Read cmt file and load env to use Env.find_type

adrianhunter · April 22, 2021, 10:06pm

Hey,

I want to read the generated .cmt file from a rescript project and do some analysis of the types. I found an example:


    let get_initial_env = (file_name: string): Env.t => {
      let cmt = readCmt(file_name);
      switch (cmt) {
      | {Cmt_format.cmt_initial_env: env, cmt_loadpath} =>
        Config.load_path := cmt_loadpath;

        /* We call [env_of_only_summary] else the environment is empty
              (contains only the summary) and cannot be searched.
           */
        try(Envaux.env_of_only_summary(env)) {
        | Envaux.Error(error) =>
          Envaux.report_error(Format.str_formatter, error);
          failwith(Format.flush_str_formatter());
        };
      | _ => failwith("Cannot extract cmt data.")
      };
    };

But it doesn’t work for code that uses/imports other modules. I always get something like:
FAILED: src/html/Html.cmj
Fatal error: exception Env.Error(_)

So, my question is, is this actually supposed to work, or should I somehow use the env module from https://github.com/rescript-lang/ocaml/tree/24bd8f7f4ee641ea78c536ef557e25396cb4d537

It looks like it’s trying to load the cmj files and fails

I also had a quick look at reanalyze, but I could not make sense of it. They somehow define an Env module here: https://github.com/rescript-association/reanalyze/blob/6335ce4399ecb305e653561d2d01912fd6c8f917/src/Il.ml ,but manually add all the stuff.

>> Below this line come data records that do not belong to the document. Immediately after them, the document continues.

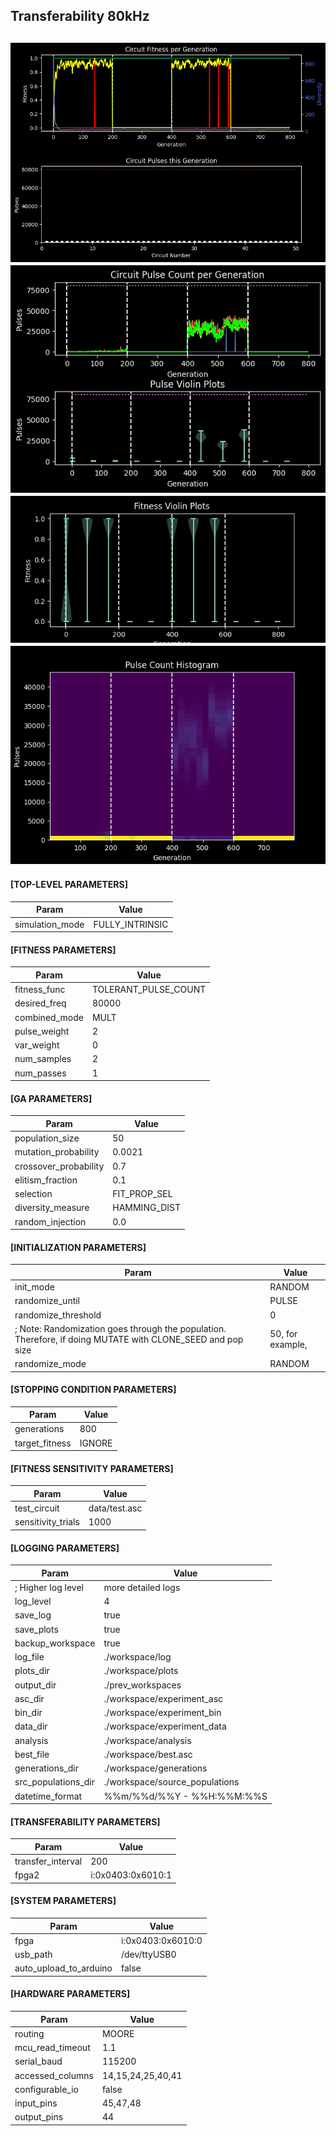 Transferability 80kHz  
-----
![1_main.png](plots/1_main.png)
![2_pulses.png](plots/2_pulses.png)
![3_violin_plots.png](plots/3_violin_plots.png)
![4_heatmap.png](plots/4_heatmap.png)
-----
#### [TOP-LEVEL PARAMETERS]  
| Param | Value |  
|---|---|  
simulation_mode | FULLY_INTRINSIC  
#### [FITNESS PARAMETERS]  
| Param | Value |  
|---|---|  
fitness_func | TOLERANT_PULSE_COUNT  
desired_freq | 80000  
combined_mode | MULT  
pulse_weight | 2  
var_weight | 0  
num_samples | 2  
num_passes | 1  
#### [GA PARAMETERS]  
| Param | Value |  
|---|---|  
population_size | 50  
mutation_probability | 0.0021  
crossover_probability | 0.7  
elitism_fraction | 0.1  
selection | FIT_PROP_SEL  
diversity_measure | HAMMING_DIST  
random_injection | 0.0  
#### [INITIALIZATION PARAMETERS]  
| Param | Value |  
|---|---|  
init_mode | RANDOM  
randomize_until | PULSE  
randomize_threshold | 0  
; Note: Randomization goes through the population. Therefore, if doing MUTATE with CLONE_SEED and pop size | 50, for example,  
randomize_mode | RANDOM  
#### [STOPPING CONDITION PARAMETERS]  
| Param | Value |  
|---|---|  
generations | 800  
target_fitness | IGNORE  
#### [FITNESS SENSITIVITY PARAMETERS]  
| Param | Value |  
|---|---|  
test_circuit | data/test.asc  
sensitivity_trials | 1000  
#### [LOGGING PARAMETERS]  
| Param | Value |  
|---|---|  
; Higher log level | more detailed logs  
log_level | 4  
save_log | true  
save_plots | true  
backup_workspace | true  
log_file | ./workspace/log  
plots_dir | ./workspace/plots  
output_dir | ./prev_workspaces  
asc_dir | ./workspace/experiment_asc  
bin_dir | ./workspace/experiment_bin  
data_dir | ./workspace/experiment_data  
analysis | ./workspace/analysis  
best_file | ./workspace/best.asc  
generations_dir | ./workspace/generations  
src_populations_dir | ./workspace/source_populations  
datetime_format | %%m/%%d/%%Y - %%H:%%M:%%S  
#### [TRANSFERABILITY PARAMETERS]  
| Param | Value |  
|---|---|  
transfer_interval | 200  
fpga2 | i:0x0403:0x6010:1  
#### [SYSTEM PARAMETERS]  
| Param | Value |  
|---|---|  
fpga | i:0x0403:0x6010:0  
usb_path | /dev/ttyUSB0  
auto_upload_to_arduino | false  
#### [HARDWARE PARAMETERS]  
| Param | Value |  
|---|---|  
routing | MOORE  
mcu_read_timeout | 1.1  
serial_baud | 115200  
accessed_columns | 14,15,24,25,40,41  
configurable_io | false  
input_pins | 45,47,48  
output_pins | 44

So to sum it up, I want to load a cmt file + the environment so that I can traverse the typedtree and look up types with Env.find_type

cristianoc · April 22, 2021, 10:53pm

Env doe not contain info on other modules than the current file.
Not sure it can help much in what you need. Reanalyze and genType don’t use it.
References across files are indeed tricky and have several special case and idiosyncracies.
Would you expand a bit on what you’d like to build? A good starting point would be the analysis for dead types in reanalyze, as it needs to e.g. track all the type references.

adrianhunter · April 22, 2021, 11:40pm

Mh, ok. I will have a look at reanalyze then. Gentype should also help.

I want to build a json schema generator and a bitcoin script compiler. I already got basic versions working, but just as a ppx. For the json schema generator I want to read the declaration of the referenced types, like creating an enum from a referenced variant that is in another file. The bitcoin script compiler basically reads function bodies that have the basic bitcoin op codes as functions piped together, so like a little forth in rescript, with lists or tuples as the “stack”. This already works pretty well with not much code, but now I want/need more type information.

I thought the cmt would already contain all the information about the types when I load the environment, or at least load the needed file internally when calling a function that tries to find/load the type

cristianoc · April 22, 2021, 11:59pm

Yes so you can either take the reanalyze route, and inherit all the complexity, or try to put all in one file.
There are also ways to “pack” a project automatically so that it ends up in one file for analysis. The compiler for example does that.